EP’s identified a desire to build a rock climbing gym, something she had not previously said out loud in a structured way. The significance was less about the specific idea and more about the act of naming a desire without filtering it for practicality or approval.
From there, the work shifted toward building internal permission and behavioral follow-through. Rather than narrowing her into a single predefined path, the process focused on expanding her capacity to act in alignment with emerging interests.

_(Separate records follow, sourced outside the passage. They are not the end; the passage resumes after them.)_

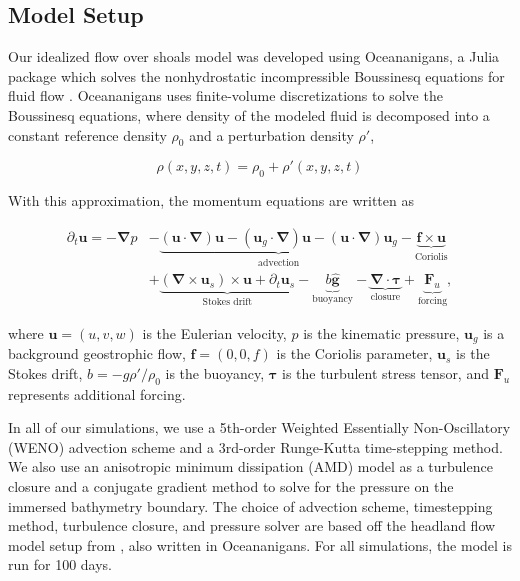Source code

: \subsection{Model Setup}

Our idealized flow over shoals model was developed using Oceananigans, a Julia package which solves the nonhydrostatic incompressible Boussinesq equations for fluid flow \cite{wagner25}. Oceananigans uses finite-volume discretizations to solve the Boussinesq equations, where density of the modeled fluid is decomposed into a constant reference density $\rho_0$ and a perturbation density $\rho'$, 

\begin{equation}
    \rho(x, y, z, t) = \rho_0 + \rho'(x, y, z, t)
\end{equation}

With this approximation, the momentum equations are written as 

\begin{align}
    \partial_t \boldsymbol{u} = - \boldsymbol{\nabla} p & - \underbrace{(\boldsymbol{u} \cdot \boldsymbol{\nabla}) \boldsymbol{u} - (\boldsymbol{u}_g \cdot \boldsymbol{\nabla}) \boldsymbol{u} - (\boldsymbol{u} \cdot \boldsymbol{\nabla}) \boldsymbol{u}_g}_{\text{advection}} - \underbrace{\boldsymbol{f} \times \boldsymbol{u}}_{\text{Coriolis}} \nonumber \\
    & + \underbrace{(\boldsymbol{\nabla} \times \boldsymbol{u}_s) \times \boldsymbol{u} + \partial_t \boldsymbol{u}_s}_{\text{Stokes drift}} - \underbrace{b \boldsymbol{\hat{g}}}_{\text{buoyancy}} - \underbrace{\boldsymbol{\nabla} \cdot \boldsymbol{\tau}}_{\text{closure}} + \underbrace{\boldsymbol{F}_u}_{\text{forcing}} ,
\end{align}

where $\boldsymbol{u} = (u, v, w)$ is the Eulerian velocity, $p$ is the kinematic pressure, $\boldsymbol{u}_g$ is a background geostrophic flow, $\boldsymbol{f} = (0, 0, f)$ is the Coriolis parameter, $\boldsymbol{u}_s$ is the Stokes drift, $b = -g \rho' / \rho_0$ is the buoyancy, $\boldsymbol{\tau}$ is the turbulent stress tensor, and $\boldsymbol{F}_u$ represents additional forcing. 

In all of our simulations, we use a 5th-order Weighted Essentially Non-Oscillatory (WENO) advection scheme and a 3rd-order Runge-Kutta time-stepping method. We also use an anisotropic minimum dissipation (AMD) model as a turbulence closure and a conjugate gradient method to solve for the pressure on the immersed bathymetry boundary. The choice of advection scheme, timestepping method, turbulence closure, and pressure solver are based off the headland flow model setup from \cite{chor25}, also written in Oceananigans. For all simulations, the model is run for 100 days.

Over time, her direction evolved naturally toward performance, storytelling, comedy, and live audience engagement. The emphasis became less about choosing the “correct” path and more about following consistent signals of energy and engagement.
What Changed
Behavioral Shifts
EP began taking concrete, visible steps into new environments:
Auditioned for her first play and was cast in a lead role, leading to a standing ovation
Began performing in stand-up and improv settings
Enrolled in Second City training programs
Applied to perform at Kill Tony within her first year of pursuing comedy
Restructured her routines and commitments to support creative
development
Internal Shifts
She moved from hesitation and self-monitoring toward increased self-trust and action. Decision-making became less about seeking validation and more about testing alignment through experience.
Structural Outcomes
EP established her LLC, her entertainment and comedy business, and began actively producing work, performing, organizing events, and building a public presence as a creative professional. She has since partnered with a local non-profit and is doing interpersonal workshops as an expansion.
Where She Is Now
EP is actively working within the space she once only felt drawn to. She:
Runs her LLC as an entertainment and comedy business
Performs stand-up and improv regularly
Produces and participates in live comedy events
Has performed for audiences of approximately 300 people
Received a standing ovation at her first dinner theater performance
Continues to build her career through performance and event creation,
expanding into new industries and realizing her craft is meant for all
Her work now centers on creating environments where people gather, engage, and experience connection through comedy, storytelling, and embodiment.
Why This Matters
EP’s outcome was not the result of becoming a different person, but of reducing internal resistance to acting on what was already present.
The coaching process did not impose an identity. It supported the development of clarity, agency, and consistent action aligned with emerging interests.
This case illustrates a core principle of Jenn Rahn’s work: sustainable transformation occurs when individuals stop abandoning internal signals and begin building lives that can structurally support them.